Fig. 5. αSyn conformation-dependent interaction with AK2, DJ1, and ATP synthase.

a Volcano plot shows LiP-MS results on peptides significantly changing upon mitochondrial treatment with αSyn fibrils or monomers for 30 min. Red dots show statistically significant hits (Fold Change > 1.5, q-value < 0.05, based on a two-tailed t-test followed by Benjamini–Hochberg adjustment for multiple hypothesis testing). LiP-MS hits peptides mapped to the protein structure when treated with αSyn monomer or fibrils for AK2 (b), ATP synthase (c), and DJ1 (d). The peptide changes found for AK2 were the same as with αSyn monomers, while for DJ1, only one of two regions found with monomers were also found with αSyn fibrils. Hits passing the q-value cutoff (<0.05) are shown in red. b, d, peptides significant only at a p-value cutoff (<0.05) are shown in pink. p-values were calculated using a two-tailed t-test. FDR adjustment was used for q-value determination. Source data are provided as a Source Data file.

Fig. 6. Influence of αSyn on ATP hydrolysis in cells.
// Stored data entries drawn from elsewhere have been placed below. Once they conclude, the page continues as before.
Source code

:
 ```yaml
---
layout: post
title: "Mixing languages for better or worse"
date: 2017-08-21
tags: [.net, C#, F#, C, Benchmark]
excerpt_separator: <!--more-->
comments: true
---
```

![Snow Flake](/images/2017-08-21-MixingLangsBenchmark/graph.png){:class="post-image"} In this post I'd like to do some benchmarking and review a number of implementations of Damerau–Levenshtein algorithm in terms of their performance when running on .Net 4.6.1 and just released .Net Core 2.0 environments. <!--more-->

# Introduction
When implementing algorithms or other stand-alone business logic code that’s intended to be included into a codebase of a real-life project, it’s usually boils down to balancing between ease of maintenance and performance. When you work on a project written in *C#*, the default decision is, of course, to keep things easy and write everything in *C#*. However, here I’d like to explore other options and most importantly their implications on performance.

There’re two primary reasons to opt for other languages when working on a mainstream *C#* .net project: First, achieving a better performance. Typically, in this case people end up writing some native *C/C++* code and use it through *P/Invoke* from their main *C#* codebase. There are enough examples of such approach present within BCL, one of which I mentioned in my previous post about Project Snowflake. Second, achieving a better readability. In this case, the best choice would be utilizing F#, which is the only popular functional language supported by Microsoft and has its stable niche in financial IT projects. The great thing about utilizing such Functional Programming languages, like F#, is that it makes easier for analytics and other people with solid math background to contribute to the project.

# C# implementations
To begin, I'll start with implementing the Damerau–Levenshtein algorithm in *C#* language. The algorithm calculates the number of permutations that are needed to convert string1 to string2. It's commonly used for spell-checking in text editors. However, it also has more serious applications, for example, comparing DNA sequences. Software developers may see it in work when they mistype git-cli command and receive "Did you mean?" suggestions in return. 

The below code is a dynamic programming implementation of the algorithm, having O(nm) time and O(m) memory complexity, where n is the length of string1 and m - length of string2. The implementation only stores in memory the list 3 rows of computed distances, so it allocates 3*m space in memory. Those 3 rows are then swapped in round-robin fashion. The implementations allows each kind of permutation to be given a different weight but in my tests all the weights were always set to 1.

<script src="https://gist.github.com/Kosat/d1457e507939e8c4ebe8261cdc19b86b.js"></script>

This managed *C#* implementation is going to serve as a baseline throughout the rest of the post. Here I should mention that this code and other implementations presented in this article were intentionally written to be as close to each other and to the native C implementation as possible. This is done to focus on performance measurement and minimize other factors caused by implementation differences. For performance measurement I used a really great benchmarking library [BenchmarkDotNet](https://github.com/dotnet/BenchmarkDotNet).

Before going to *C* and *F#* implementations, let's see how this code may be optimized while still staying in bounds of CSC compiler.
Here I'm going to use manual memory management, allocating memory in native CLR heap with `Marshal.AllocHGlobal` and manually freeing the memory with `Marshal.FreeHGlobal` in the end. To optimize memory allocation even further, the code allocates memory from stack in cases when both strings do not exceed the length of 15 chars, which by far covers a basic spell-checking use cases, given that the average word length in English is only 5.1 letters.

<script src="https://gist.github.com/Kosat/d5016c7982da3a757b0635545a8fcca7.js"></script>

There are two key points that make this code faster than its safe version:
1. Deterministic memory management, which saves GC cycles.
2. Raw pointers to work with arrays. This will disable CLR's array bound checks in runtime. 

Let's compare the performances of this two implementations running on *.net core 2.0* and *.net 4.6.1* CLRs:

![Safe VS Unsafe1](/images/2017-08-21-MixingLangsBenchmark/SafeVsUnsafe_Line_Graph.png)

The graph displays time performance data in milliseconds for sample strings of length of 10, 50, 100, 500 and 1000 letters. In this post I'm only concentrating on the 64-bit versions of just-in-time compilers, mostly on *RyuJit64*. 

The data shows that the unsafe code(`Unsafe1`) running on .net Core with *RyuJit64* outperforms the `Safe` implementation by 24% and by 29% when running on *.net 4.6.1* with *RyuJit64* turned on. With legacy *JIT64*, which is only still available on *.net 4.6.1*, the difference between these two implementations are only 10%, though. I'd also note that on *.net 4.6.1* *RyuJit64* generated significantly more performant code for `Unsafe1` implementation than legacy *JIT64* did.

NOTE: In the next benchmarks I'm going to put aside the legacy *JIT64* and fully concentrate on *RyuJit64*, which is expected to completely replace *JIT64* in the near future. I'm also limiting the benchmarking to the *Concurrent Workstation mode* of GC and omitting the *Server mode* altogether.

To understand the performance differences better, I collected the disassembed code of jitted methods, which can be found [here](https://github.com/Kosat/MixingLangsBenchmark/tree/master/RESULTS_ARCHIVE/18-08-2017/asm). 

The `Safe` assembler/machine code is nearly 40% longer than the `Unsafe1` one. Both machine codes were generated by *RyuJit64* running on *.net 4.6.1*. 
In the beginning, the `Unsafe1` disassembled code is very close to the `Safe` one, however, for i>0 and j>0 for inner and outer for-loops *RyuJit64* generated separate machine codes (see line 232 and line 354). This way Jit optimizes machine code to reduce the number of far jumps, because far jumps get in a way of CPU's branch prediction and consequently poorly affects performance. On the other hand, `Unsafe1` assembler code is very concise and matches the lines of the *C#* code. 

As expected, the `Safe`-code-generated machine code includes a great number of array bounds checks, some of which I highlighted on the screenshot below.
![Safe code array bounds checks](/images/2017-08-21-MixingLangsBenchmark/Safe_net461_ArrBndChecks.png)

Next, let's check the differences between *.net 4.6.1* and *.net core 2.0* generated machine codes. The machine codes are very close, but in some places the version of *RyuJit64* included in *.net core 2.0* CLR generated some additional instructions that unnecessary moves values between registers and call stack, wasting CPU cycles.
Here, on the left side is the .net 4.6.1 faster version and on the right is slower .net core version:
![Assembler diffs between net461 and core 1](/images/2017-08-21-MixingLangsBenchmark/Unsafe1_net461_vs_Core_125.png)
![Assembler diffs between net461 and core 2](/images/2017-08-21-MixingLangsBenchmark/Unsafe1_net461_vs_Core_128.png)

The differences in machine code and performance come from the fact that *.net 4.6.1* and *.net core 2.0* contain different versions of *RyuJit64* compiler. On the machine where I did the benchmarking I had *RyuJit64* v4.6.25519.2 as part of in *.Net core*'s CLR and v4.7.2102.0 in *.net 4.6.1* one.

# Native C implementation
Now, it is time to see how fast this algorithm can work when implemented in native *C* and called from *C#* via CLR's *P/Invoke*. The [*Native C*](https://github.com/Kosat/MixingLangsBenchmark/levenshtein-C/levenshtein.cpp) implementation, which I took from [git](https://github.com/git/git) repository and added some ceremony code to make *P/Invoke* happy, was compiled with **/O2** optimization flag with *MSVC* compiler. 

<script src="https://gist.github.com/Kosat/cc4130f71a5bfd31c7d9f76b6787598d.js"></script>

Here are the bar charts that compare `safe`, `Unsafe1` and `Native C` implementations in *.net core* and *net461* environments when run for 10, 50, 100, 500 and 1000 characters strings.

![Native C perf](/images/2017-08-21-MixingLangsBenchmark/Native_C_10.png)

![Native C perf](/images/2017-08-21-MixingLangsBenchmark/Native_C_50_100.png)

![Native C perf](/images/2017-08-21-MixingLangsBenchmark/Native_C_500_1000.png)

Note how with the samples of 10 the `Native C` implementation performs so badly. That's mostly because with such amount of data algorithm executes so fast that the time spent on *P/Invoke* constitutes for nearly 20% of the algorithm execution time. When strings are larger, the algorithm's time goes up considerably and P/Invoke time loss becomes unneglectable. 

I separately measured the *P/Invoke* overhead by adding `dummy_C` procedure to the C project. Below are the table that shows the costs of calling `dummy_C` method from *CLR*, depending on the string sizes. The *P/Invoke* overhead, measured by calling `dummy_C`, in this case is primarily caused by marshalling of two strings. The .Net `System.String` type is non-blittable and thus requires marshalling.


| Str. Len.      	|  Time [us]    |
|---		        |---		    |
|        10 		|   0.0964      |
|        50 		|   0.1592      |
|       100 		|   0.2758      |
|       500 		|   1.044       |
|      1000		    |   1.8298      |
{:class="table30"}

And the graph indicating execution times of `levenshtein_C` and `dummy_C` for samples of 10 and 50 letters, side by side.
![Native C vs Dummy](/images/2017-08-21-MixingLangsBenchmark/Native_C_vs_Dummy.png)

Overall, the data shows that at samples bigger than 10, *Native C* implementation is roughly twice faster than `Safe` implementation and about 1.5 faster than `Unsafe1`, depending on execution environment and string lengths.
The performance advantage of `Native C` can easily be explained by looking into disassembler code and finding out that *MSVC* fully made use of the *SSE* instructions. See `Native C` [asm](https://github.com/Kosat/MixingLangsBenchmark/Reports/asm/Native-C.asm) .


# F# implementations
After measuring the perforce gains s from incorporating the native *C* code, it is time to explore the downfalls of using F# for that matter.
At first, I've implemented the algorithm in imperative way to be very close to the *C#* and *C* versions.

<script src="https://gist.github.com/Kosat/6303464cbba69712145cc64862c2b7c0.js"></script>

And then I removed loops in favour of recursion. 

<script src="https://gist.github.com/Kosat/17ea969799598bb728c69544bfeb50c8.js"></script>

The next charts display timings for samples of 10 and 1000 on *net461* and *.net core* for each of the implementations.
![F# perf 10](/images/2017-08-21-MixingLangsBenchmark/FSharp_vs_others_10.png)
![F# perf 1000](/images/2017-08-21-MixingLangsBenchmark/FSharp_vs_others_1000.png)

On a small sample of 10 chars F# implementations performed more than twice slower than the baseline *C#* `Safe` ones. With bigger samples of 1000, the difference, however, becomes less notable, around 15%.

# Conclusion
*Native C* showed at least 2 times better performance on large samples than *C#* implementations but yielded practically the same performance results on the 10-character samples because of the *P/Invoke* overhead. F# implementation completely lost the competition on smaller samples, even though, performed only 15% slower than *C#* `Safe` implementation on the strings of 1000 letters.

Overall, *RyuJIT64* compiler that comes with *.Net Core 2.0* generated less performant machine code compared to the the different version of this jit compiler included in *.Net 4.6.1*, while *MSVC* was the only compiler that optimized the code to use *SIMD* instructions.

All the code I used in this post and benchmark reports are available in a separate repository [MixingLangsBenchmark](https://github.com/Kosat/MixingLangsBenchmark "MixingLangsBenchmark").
a Whole cellular ATP content in mice HT-22 cells in the presence of WT and ΔC-αSyn monomers and fibrils. b ATP hydrolytic capacity in isolated mice liver mitochondria after the addition of increasing concentrations of WT and ΔC-αSyn monomers and fibrils. PBS treatment was used as a control, and its hydrolytic activity was set at 100%. Oligomycin A, a potent ATP Synthase inhibitor, was used as a positive control. Statistical significances were calculated with one-way ANOVA followed by Dunnett’s multiple comparisons test. ^****p-value < 0.0001, ^***p-value < 0.001, ^**p-value < 0.01, ^*p -value < 0.05. p-value ≥ 0.05 was considered non-significant. All data are given as mean ± SD. Experiments for each setup were performed on four separate days (a, b). In total, n = 10–12 replicates for (a) and n = 8–15 replicates for (b) were used for each condition. Exact p-values and n for each condition are provided in the Source Data file. Source data are provided as a Source Data file.